Design/methodology/approach
The research study utilises data from 12,100 firm-year observations of United States (US) non-financial firms from 2001 to 2017, drawn from multiple databases, and employs the bootstrapping method of mediation analysis to test the indirect effect of AQ on the business strategy–COE relationship. The authors rely on Miles and Snow's two pure business strategy typologies, prospectors and defenders and use innate accrual quality and implied COE models to measure AQ and COE, respectively.
Findings
The results suggest that AQ partially mediates the relationship between business strategy and COE. The authors document that while innovative-oriented prospector firms have a lower AQ and a higher implied COE, efficiency-oriented defenders are associated with a higher AQ and lower COE. The higher (lower) COE of prospector (defender) firms is observed to be partly due to their lower (higher) AQ. The results indicate that while the idiosyncratic risk implied in firms' strategic orientation can directly influence their COE, the business strategy implications on firms' COE can be indirect through their AQ, a source of information risk.

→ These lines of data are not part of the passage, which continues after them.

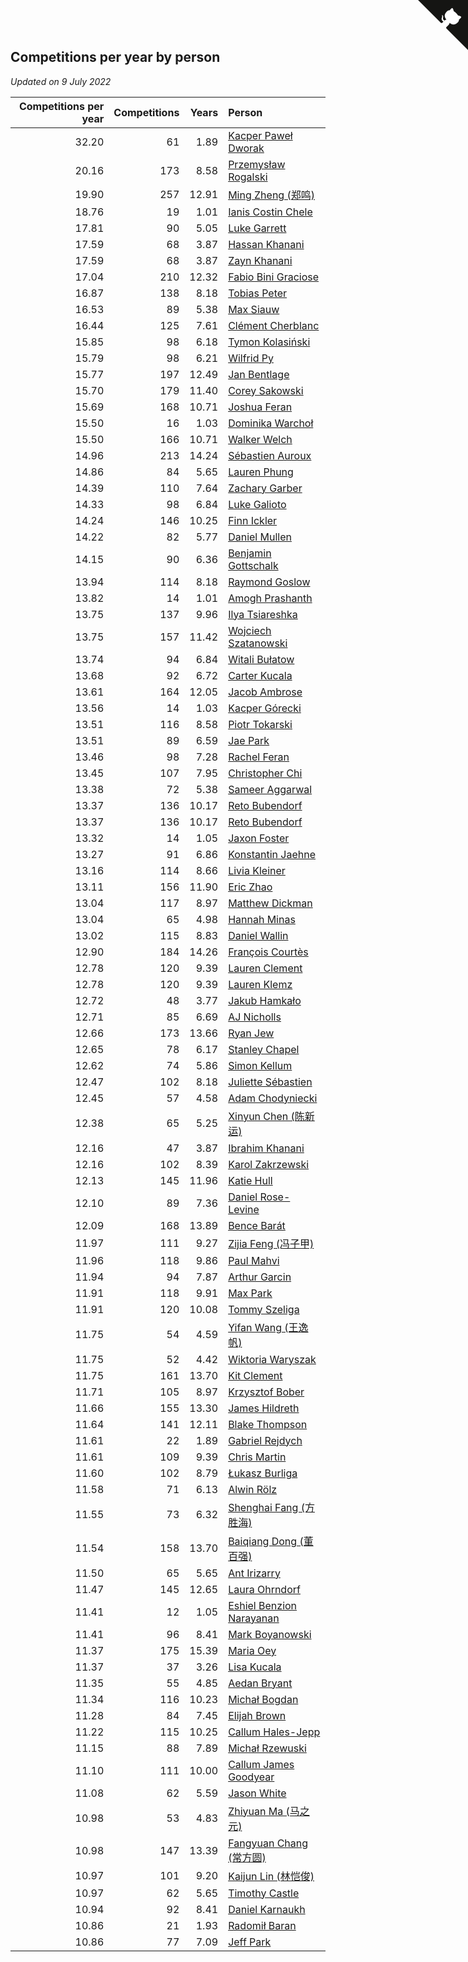 ## Competitions per year by person

*Updated on  9 July 2022*

| Competitions per year | Competitions | Years | Person |
| ---: | ---: | ---: | :--- |
| 32.20 | 61 | 1.89 | [Kacper Paweł Dworak](https://www.worldcubeassociation.org/persons/2020DWOR01) |
| 20.16 | 173 | 8.58 | [Przemysław Rogalski](https://www.worldcubeassociation.org/persons/2013ROGA02) |
| 19.90 | 257 | 12.91 | [Ming Zheng (郑鸣)](https://www.worldcubeassociation.org/persons/2009ZHEN11) |
| 18.76 | 19 | 1.01 | [Ianis Costin Chele](https://www.worldcubeassociation.org/persons/2021CHEL01) |
| 17.81 | 90 | 5.05 | [Luke Garrett](https://www.worldcubeassociation.org/persons/2017GARR05) |
| 17.59 | 68 | 3.87 | [Hassan Khanani](https://www.worldcubeassociation.org/persons/2018KHAN26) |
| 17.59 | 68 | 3.87 | [Zayn Khanani](https://www.worldcubeassociation.org/persons/2018KHAN28) |
| 17.04 | 210 | 12.32 | [Fabio Bini Graciose](https://www.worldcubeassociation.org/persons/2010GRAC02) |
| 16.87 | 138 | 8.18 | [Tobias Peter](https://www.worldcubeassociation.org/persons/2014PETE03) |
| 16.53 | 89 | 5.38 | [Max Siauw](https://www.worldcubeassociation.org/persons/2017SIAU02) |
| 16.44 | 125 | 7.61 | [Clément Cherblanc](https://www.worldcubeassociation.org/persons/2014CHER05) |
| 15.85 | 98 | 6.18 | [Tymon Kolasiński](https://www.worldcubeassociation.org/persons/2016KOLA02) |
| 15.79 | 98 | 6.21 | [Wilfrid Py](https://www.worldcubeassociation.org/persons/2016PYWI01) |
| 15.77 | 197 | 12.49 | [Jan Bentlage](https://www.worldcubeassociation.org/persons/2010BENT01) |
| 15.70 | 179 | 11.40 | [Corey Sakowski](https://www.worldcubeassociation.org/persons/2011SAKO01) |
| 15.69 | 168 | 10.71 | [Joshua Feran](https://www.worldcubeassociation.org/persons/2011FERA01) |
| 15.50 | 16 | 1.03 | [Dominika Warchoł](https://www.worldcubeassociation.org/persons/2021WARC01) |
| 15.50 | 166 | 10.71 | [Walker Welch](https://www.worldcubeassociation.org/persons/2011WELC01) |
| 14.96 | 213 | 14.24 | [Sébastien Auroux](https://www.worldcubeassociation.org/persons/2008AURO01) |
| 14.86 | 84 | 5.65 | [Lauren Phung](https://www.worldcubeassociation.org/persons/2016PHUN02) |
| 14.39 | 110 | 7.64 | [Zachary Garber](https://www.worldcubeassociation.org/persons/2014GARB01) |
| 14.33 | 98 | 6.84 | [Luke Galioto](https://www.worldcubeassociation.org/persons/2015GALI02) |
| 14.24 | 146 | 10.25 | [Finn Ickler](https://www.worldcubeassociation.org/persons/2012ICKL01) |
| 14.22 | 82 | 5.77 | [Daniel Mullen](https://www.worldcubeassociation.org/persons/2016MULL04) |
| 14.15 | 90 | 6.36 | [Benjamin Gottschalk](https://www.worldcubeassociation.org/persons/2016GOTT01) |
| 13.94 | 114 | 8.18 | [Raymond Goslow](https://www.worldcubeassociation.org/persons/2014GOSL01) |
| 13.82 | 14 | 1.01 | [Amogh Prashanth](https://www.worldcubeassociation.org/persons/2021PRAS01) |
| 13.75 | 137 | 9.96 | [Ilya Tsiareshka](https://www.worldcubeassociation.org/persons/2012TERE01) |
| 13.75 | 157 | 11.42 | [Wojciech Szatanowski](https://www.worldcubeassociation.org/persons/2011SZAT01) |
| 13.74 | 94 | 6.84 | [Witali Bułatow](https://www.worldcubeassociation.org/persons/2015BUAT01) |
| 13.68 | 92 | 6.72 | [Carter Kucala](https://www.worldcubeassociation.org/persons/2015KUCA01) |
| 13.61 | 164 | 12.05 | [Jacob Ambrose](https://www.worldcubeassociation.org/persons/2010AMBR01) |
| 13.56 | 14 | 1.03 | [Kacper Górecki](https://www.worldcubeassociation.org/persons/2021GORE01) |
| 13.51 | 116 | 8.58 | [Piotr Tokarski](https://www.worldcubeassociation.org/persons/2013TOKA01) |
| 13.51 | 89 | 6.59 | [Jae Park](https://www.worldcubeassociation.org/persons/2015PARK24) |
| 13.46 | 98 | 7.28 | [Rachel Feran](https://www.worldcubeassociation.org/persons/2015FERA01) |
| 13.45 | 107 | 7.95 | [Christopher Chi](https://www.worldcubeassociation.org/persons/2014CHIC01) |
| 13.38 | 72 | 5.38 | [Sameer Aggarwal](https://www.worldcubeassociation.org/persons/2017AGGA01) |
| 13.37 | 136 | 10.17 | [Reto Bubendorf](https://www.worldcubeassociation.org/persons/2012BUBE01) |
| 13.37 | 136 | 10.17 | [Reto Bubendorf](https://www.worldcubeassociation.org/persons/2012BUBE01) |
| 13.32 | 14 | 1.05 | [Jaxon Foster](https://www.worldcubeassociation.org/persons/2021FOST01) |
| 13.27 | 91 | 6.86 | [Konstantin Jaehne](https://www.worldcubeassociation.org/persons/2015JAEH01) |
| 13.16 | 114 | 8.66 | [Livia Kleiner](https://www.worldcubeassociation.org/persons/2013KLEI03) |
| 13.11 | 156 | 11.90 | [Eric Zhao](https://www.worldcubeassociation.org/persons/2010ZHAO19) |
| 13.04 | 117 | 8.97 | [Matthew Dickman](https://www.worldcubeassociation.org/persons/2013DICK01) |
| 13.04 | 65 | 4.98 | [Hannah Minas](https://www.worldcubeassociation.org/persons/2017MINA04) |
| 13.02 | 115 | 8.83 | [Daniel Wallin](https://www.worldcubeassociation.org/persons/2013WALL03) |
| 12.90 | 184 | 14.26 | [François Courtès](https://www.worldcubeassociation.org/persons/2008COUR01) |
| 12.78 | 120 | 9.39 | [Lauren Clement](https://www.worldcubeassociation.org/persons/2013KLEM01) |
| 12.78 | 120 | 9.39 | [Lauren Klemz](https://www.worldcubeassociation.org/persons/2013KLEM01) |
| 12.72 | 48 | 3.77 | [Jakub Hamkało](https://www.worldcubeassociation.org/persons/2018HAMK01) |
| 12.71 | 85 | 6.69 | [AJ Nicholls](https://www.worldcubeassociation.org/persons/2015NICH04) |
| 12.66 | 173 | 13.66 | [Ryan Jew](https://www.worldcubeassociation.org/persons/2008JEWR01) |
| 12.65 | 78 | 6.17 | [Stanley Chapel](https://www.worldcubeassociation.org/persons/2016CHAP04) |
| 12.62 | 74 | 5.86 | [Simon Kellum](https://www.worldcubeassociation.org/persons/2016KELL12) |
| 12.47 | 102 | 8.18 | [Juliette Sébastien](https://www.worldcubeassociation.org/persons/2014SEBA01) |
| 12.45 | 57 | 4.58 | [Adam Chodyniecki](https://www.worldcubeassociation.org/persons/2017CHOD02) |
| 12.38 | 65 | 5.25 | [Xinyun Chen (陈新运)](https://www.worldcubeassociation.org/persons/2017CHEN36) |
| 12.16 | 47 | 3.87 | [Ibrahim Khanani](https://www.worldcubeassociation.org/persons/2018KHAN27) |
| 12.16 | 102 | 8.39 | [Karol Zakrzewski](https://www.worldcubeassociation.org/persons/2014ZAKR01) |
| 12.13 | 145 | 11.96 | [Katie Hull](https://www.worldcubeassociation.org/persons/2010HULL01) |
| 12.10 | 89 | 7.36 | [Daniel Rose-Levine](https://www.worldcubeassociation.org/persons/2015ROSE01) |
| 12.09 | 168 | 13.89 | [Bence Barát](https://www.worldcubeassociation.org/persons/2008BARA01) |
| 11.97 | 111 | 9.27 | [Zijia Feng (冯子甲)](https://www.worldcubeassociation.org/persons/2013FENG02) |
| 11.96 | 118 | 9.86 | [Paul Mahvi](https://www.worldcubeassociation.org/persons/2012MAHV01) |
| 11.94 | 94 | 7.87 | [Arthur Garcin](https://www.worldcubeassociation.org/persons/2014GARC27) |
| 11.91 | 118 | 9.91 | [Max Park](https://www.worldcubeassociation.org/persons/2012PARK03) |
| 11.91 | 120 | 10.08 | [Tommy Szeliga](https://www.worldcubeassociation.org/persons/2012SZEL01) |
| 11.75 | 54 | 4.59 | [Yifan Wang (王逸帆)](https://www.worldcubeassociation.org/persons/2017WANY29) |
| 11.75 | 52 | 4.42 | [Wiktoria Waryszak](https://www.worldcubeassociation.org/persons/2018WARY01) |
| 11.75 | 161 | 13.70 | [Kit Clement](https://www.worldcubeassociation.org/persons/2008CLEM01) |
| 11.71 | 105 | 8.97 | [Krzysztof Bober](https://www.worldcubeassociation.org/persons/2013BOBE01) |
| 11.66 | 155 | 13.30 | [James Hildreth](https://www.worldcubeassociation.org/persons/2009HILD01) |
| 11.64 | 141 | 12.11 | [Blake Thompson](https://www.worldcubeassociation.org/persons/2010THOM03) |
| 11.61 | 22 | 1.89 | [Gabriel Rejdych](https://www.worldcubeassociation.org/persons/2020REJD01) |
| 11.61 | 109 | 9.39 | [Chris Martin](https://www.worldcubeassociation.org/persons/2013MART03) |
| 11.60 | 102 | 8.79 | [Łukasz Burliga](https://www.worldcubeassociation.org/persons/2013BURL01) |
| 11.58 | 71 | 6.13 | [Alwin Rölz](https://www.worldcubeassociation.org/persons/2016ROLZ01) |
| 11.55 | 73 | 6.32 | [Shenghai Fang (方胜海)](https://www.worldcubeassociation.org/persons/2016FANG01) |
| 11.54 | 158 | 13.70 | [Baiqiang Dong (董百强)](https://www.worldcubeassociation.org/persons/2008DONG06) |
| 11.50 | 65 | 5.65 | [Ant Irizarry](https://www.worldcubeassociation.org/persons/2016IRIZ02) |
| 11.47 | 145 | 12.65 | [Laura Ohrndorf](https://www.worldcubeassociation.org/persons/2009OHRN01) |
| 11.41 | 12 | 1.05 | [Eshiel Benzion Narayanan](https://www.worldcubeassociation.org/persons/2021NARA03) |
| 11.41 | 96 | 8.41 | [Mark Boyanowski](https://www.worldcubeassociation.org/persons/2014BOYA01) |
| 11.37 | 175 | 15.39 | [Maria Oey](https://www.worldcubeassociation.org/persons/2007OEYM01) |
| 11.37 | 37 | 3.26 | [Lisa Kucala](https://www.worldcubeassociation.org/persons/2019KUCA01) |
| 11.35 | 55 | 4.85 | [Aedan Bryant](https://www.worldcubeassociation.org/persons/2017BRYA06) |
| 11.34 | 116 | 10.23 | [Michał Bogdan](https://www.worldcubeassociation.org/persons/2012BOGD01) |
| 11.28 | 84 | 7.45 | [Elijah Brown](https://www.worldcubeassociation.org/persons/2015BROW03) |
| 11.22 | 115 | 10.25 | [Callum Hales-Jepp](https://www.worldcubeassociation.org/persons/2012HALE01) |
| 11.15 | 88 | 7.89 | [Michał Rzewuski](https://www.worldcubeassociation.org/persons/2014RZEW01) |
| 11.10 | 111 | 10.00 | [Callum James Goodyear](https://www.worldcubeassociation.org/persons/2012GOOD02) |
| 11.08 | 62 | 5.59 | [Jason White](https://www.worldcubeassociation.org/persons/2016WHIT16) |
| 10.98 | 53 | 4.83 | [Zhiyuan Ma (马之元)](https://www.worldcubeassociation.org/persons/2017MAZH04) |
| 10.98 | 147 | 13.39 | [Fangyuan Chang (常方圆)](https://www.worldcubeassociation.org/persons/2009CHAN04) |
| 10.97 | 101 | 9.20 | [Kaijun Lin (林恺俊)](https://www.worldcubeassociation.org/persons/2013LINK01) |
| 10.97 | 62 | 5.65 | [Timothy Castle](https://www.worldcubeassociation.org/persons/2016CAST48) |
| 10.94 | 92 | 8.41 | [Daniel Karnaukh](https://www.worldcubeassociation.org/persons/2014KARN02) |
| 10.86 | 21 | 1.93 | [Radomił Baran](https://www.worldcubeassociation.org/persons/2020BARA02) |
| 10.86 | 77 | 7.09 | [Jeff Park](https://www.worldcubeassociation.org/persons/2015PARK08) |


<a href="https://github.com/JustinTimeCuber/wca_statistics" class="github-corner" aria-label="View source on Github"><svg width="80" height="80" viewBox="0 0 250 250" style="fill:#151513; color:#fff; position: absolute; top: 0; border: 0; right: 0;" aria-hidden="true"><path d="M0,0 L115,115 L130,115 L142,142 L250,250 L250,0 Z"></path><path d="M128.3,109.0 C113.8,99.7 119.0,89.6 119.0,89.6 C122.0,82.7 120.5,78.6 120.5,78.6 C119.2,72.0 123.4,76.3 123.4,76.3 C127.3,80.9 125.5,87.3 125.5,87.3 C122.9,97.6 130.6,101.9 134.4,103.2" fill="currentColor" style="transform-origin: 130px 106px;" class="octo-arm"></path><path d="M115.0,115.0 C114.9,115.1 118.7,116.5 119.8,115.4 L133.7,101.6 C136.9,99.2 139.9,98.4 142.2,98.6 C133.8,88.0 127.5,74.4 143.8,58.0 C148.5,53.4 154.0,51.2 159.7,51.0 C160.3,49.4 163.2,43.6 171.4,40.1 C171.4,40.1 176.1,42.5 178.8,56.2 C183.1,58.6 187.2,61.8 190.9,65.4 C194.5,69.0 197.7,73.2 200.1,77.6 C213.8,80.2 216.3,84.9 216.3,84.9 C212.7,93.1 206.9,96.0 205.4,96.6 C205.1,102.4 203.0,107.8 198.3,112.5 C181.9,128.9 168.3,122.5 157.7,114.1 C157.9,116.9 156.7,120.9 152.7,124.9 L141.0,136.5 C139.8,137.7 141.6,141.9 141.8,141.8 Z" fill="currentColor" class="octo-body"></path></svg></a><style>.github-corner:hover .octo-arm{animation:octocat-wave 560ms ease-in-out}@keyframes octocat-wave{0%,100%{transform:rotate(0)}20%,60%{transform:rotate(-25deg)}40%,80%{transform:rotate(10deg)}}@media (max-width:500px){.github-corner:hover .octo-arm{animation:none}.github-corner .octo-arm{animation:octocat-wave 560ms ease-in-out}}</style>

Research limitations/implications
Due to data limitation, it was not possible to measure all possible methods of measuring implied COE.
Practical implications
The paper highlights the role of firm's business strategy in pricing decisions by investors.
Originality/value
The paper contributes to the existing literature by providing evidence that AQ, a proxy for information risk, is a mechanism through which business strategy affects firms' COE. The authors thus complement extant literature to empirically test the information risk effect inherent in strategic orientation on security pricing.